6. The method for detecting surface defects in automotive leaf springs based on image recognition according to claim 1, characterized in that, The enhanced image obtained by utilizing each reconstructed sub-block of the target image includes: Each reconstructed sub-block is placed in its original position in the target image. For the pixels in the overlapping area, a weighted average method is used to obtain the gray value of each pixel in the overlapping area, thus obtaining the enhanced image of the target image.

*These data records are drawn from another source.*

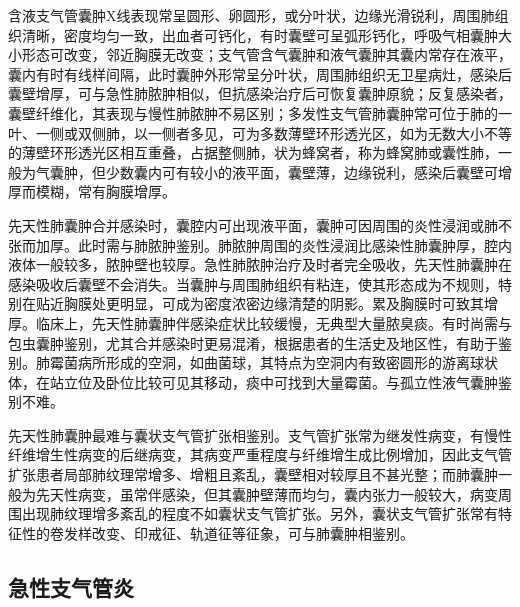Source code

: 含液支气管囊肿X线表现常呈圆形、卵圆形，或分叶状，边缘光滑锐利，周围肺组织清晰，密度均匀一致，出血者可钙化，有时囊壁可呈弧形钙化，呼吸气相囊肿大小形态可改变，邻近胸膜无改变；支气管含气囊肿和液气囊肿其囊内常存在液平，囊内有时有线样间隔，此时囊肿外形常呈分叶状，周围肺组织无卫星病灶，感染后囊壁增厚，可与急性肺脓肿相似，但抗感染治疗后可恢复囊肿原貌；反复感染者，囊壁纤维化，其表现与慢性肺脓肿不易区别；多发性支气管肺囊肿常可位于肺的一叶、一侧或双侧肺，以一侧者多见，可为多数薄壁环形透光区，如为无数大小不等的薄壁环形透光区相互重叠，占据整侧肺，状为蜂窝者，称为蜂窝肺或囊性肺，一般为气囊肿，但少数囊内可有较小的液平面，囊壁薄，边缘锐利，感染后囊壁可增厚而模糊，常有胸膜增厚。

先天性肺囊肿合并感染时，囊腔内可出现液平面，囊肿可因周围的炎性浸润或肺不张而加厚。此时需与肺脓肿鉴别。肺脓肿周围的炎性浸润比感染性肺囊肿厚，腔内液体一般较多，脓肿壁也较厚。急性肺脓肿治疗及时者完全吸收，先天性肺囊肿在感染吸收后囊壁不会消失。当囊肿与周围肺组织有粘连，使其形态成为不规则，特别在贴近胸膜处更明显，可成为密度浓密边缘清楚的阴影。累及胸膜时可致其增厚。临床上，先天性肺囊肿伴感染症状比较缓慢，无典型大量脓臭痰。有时尚需与包虫囊肿鉴别，尤其合并感染时更易混淆，根据患者的生活史及地区性，有助于鉴别。肺霉菌病所形成的空洞，如曲菌球，其特点为空洞内有致密圆形的游离球状体，在站立位及卧位比较可见其移动，痰中可找到大量霉菌。与孤立性液气囊肿鉴别不难。

先天性肺囊肿最难与囊状支气管扩张相鉴别。支气管扩张常为继发性病变，有慢性纤维增生性病变的后继病变，其病变严重程度与纤维增生成比例增加，因此支气管扩张患者局部肺纹理常增多、增粗且紊乱，囊壁相对较厚且不甚光整；而肺囊肿一般为先天性病变，虽常伴感染，但其囊肿壁薄而均匀，囊内张力一般较大，病变周围出现肺纹理增多紊乱的程度不如囊状支气管扩张。另外，囊状支气管扩张常有特征性的卷发样改变、印戒征、轨道征等征象，可与肺囊肿相鉴别。

\subsection{急性支气管炎}

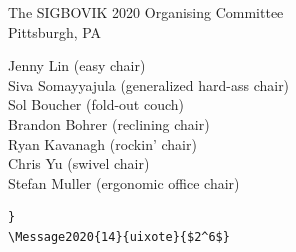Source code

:\documentclass[12pt]{article}
\begin{document}
\begin{flushright}
The SIGBOVIK 2020 Organising Committee\\
Pittsburgh, PA

Jenny Lin (easy chair)\\
Siva Somayyajula (generalized hard-ass chair)\\
Sol Boucher (fold-out couch)\\
Brandon Bohrer (reclining chair)\\
Ryan Kavanagh (rockin' chair)\\
Chris Yu (swivel chair)\\
Stefan Muller (ergonomic office chair)
\end{flushright}
\begin{verbatim}
}
\Message2020{14}{uixote}{$2^6$}
\end{verbatim}



\thispagestyle{empty}
\end{document}
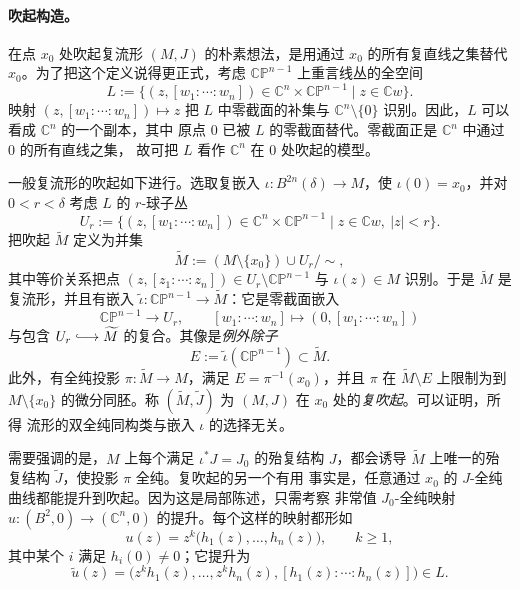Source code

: \paragraph{吹起构造。}

在点 $x_0$ 处吹起复流形 $(M,J)$ 的朴素想法，是用通过 $x_0$ 的所有复直线之集替代
$x_0$。为了把这个定义说得更正式，考虑 $\mathbb{CP}^{n-1}$ 上重言线丛的全空间
\[
  L:=\bigl\{(z,[w_1:\cdots:w_n])\in\mathbb C^n\times\mathbb{CP}^{n-1}
  \mid z\in\mathbb Cw\bigr\}.
\]
映射 $(z,[w_1:\cdots:w_n])\mapsto z$ 把 $L$ 中零截面的补集与
$\mathbb C^n\setminus\{0\}$ 识别。因此，$L$ 可以看成 $\mathbb C^n$ 的一个副本，其中
原点 $0$ 已被 $L$ 的零截面替代。零截面正是 $\mathbb C^n$ 中通过 $0$ 的所有直线之集，
故可把 $L$ 看作 $\mathbb C^n$ 在 $0$ 处吹起的模型。

一般复流形的吹起如下进行。选取复嵌入
$\iota:B^{2n}(\delta)\to M$，使 $\iota(0)=x_0$，并对
$0<r<\delta$ 考虑 $L$ 的 $r$-球子丛
\[
  U_r:=\bigl\{(z,[w_1:\cdots:w_n])\in\mathbb C^n\times\mathbb{CP}^{n-1}
  \mid z\in\mathbb Cw,\ |z|<r\bigr\}.
\]
把吹起 $\widetilde M$ 定义为并集
\[
  \widetilde M:=(M\setminus\{x_0\})\cup U_r\big/\sim,
\]
其中等价关系把点
$(z,[z_1:\cdots:z_n])\in U_r\setminus\mathbb{CP}^{n-1}$ 与
$\iota(z)\in M$ 识别。于是 $\widetilde M$ 是复流形，并且有嵌入
$\widetilde\iota:\mathbb{CP}^{n-1}\to\widetilde M$：它是零截面嵌入
\[
  \mathbb{CP}^{n-1}\longrightarrow U_r,
  \qquad [w_1:\cdots:w_n]\longmapsto(0,[w_1:\cdots:w_n])
\]
与包含 $U_r\lhook\joinrel\longrightarrow\widetilde M$ 的复合。其像是\emph{例外除子}
\[
  E:=\widetilde\iota(\mathbb{CP}^{n-1})\subset\widetilde M.
\]
此外，有全纯投影 $\pi:\widetilde M\to M$，满足 $E=\pi^{-1}(x_0)$，并且 $\pi$ 在
$\widetilde M\setminus E$ 上限制为到 $M\setminus\{x_0\}$ 的微分同胚。称
$(\widetilde M,\widetilde J)$ 为 $(M,J)$ 在 $x_0$ 处的\emph{复吹起}。可以证明，所得
流形的双全纯同构类与嵌入 $\iota$ 的选择无关。

需要强调的是，$M$ 上每个满足 $\iota^*J=J_0$ 的殆复结构 $J$，都会诱导
$\widetilde M$ 上唯一的殆复结构 $\widetilde J$，使投影 $\pi$ 全纯。复吹起的另一个有用
事实是，任意通过 $x_0$ 的 $J$-全纯曲线都能提升到吹起。因为这是局部陈述，只需考察
非常值 $J_0$-全纯映射 $u:(B^2,0)\to(\mathbb C^n,0)$ 的提升。每个这样的映射都形如
\begin{equation}\label{eq:9-3-1}
  u(z)=z^k\bigl(h_1(z),\ldots,h_n(z)\bigr),
  \qquad k\ge1,
\end{equation}
其中某个 $i$ 满足 $h_i(0)\ne0$；它提升为
\[
  \widetilde u(z)=
  \bigl(z^kh_1(z),\ldots,z^kh_n(z),[h_1(z):\cdots:h_n(z)]\bigr)\in L.
\]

7. The method for detecting surface defects in automotive leaf springs based on image recognition according to claim 1, characterized in that, The method of detecting surface defects in automotive leaf springs using enhanced images includes: The enhanced image is uniformly divided into non-overlapping pixel blocks. For each pixel block, the Otsu algorithm is used to calculate the global optimal threshold. The gray values of pixels within a pixel block whose gray values are greater than the global optimal threshold are set to 255, otherwise set to 0, resulting in a local binary image for that pixel block. The local binary images of all pixel blocks are then concatenated to obtain the global binary image. Median filtering is applied to the global binary image to obtain the filtered global binary image. Connected components in the global binary image are obtained, and the area of each connected component and the aspect ratio of its minimum bounding rectangle are calculated. If the area of a connected component is greater than or equal to an area threshold and its aspect ratio is greater than or equal to an aspect ratio threshold, then the connected component is considered a crack.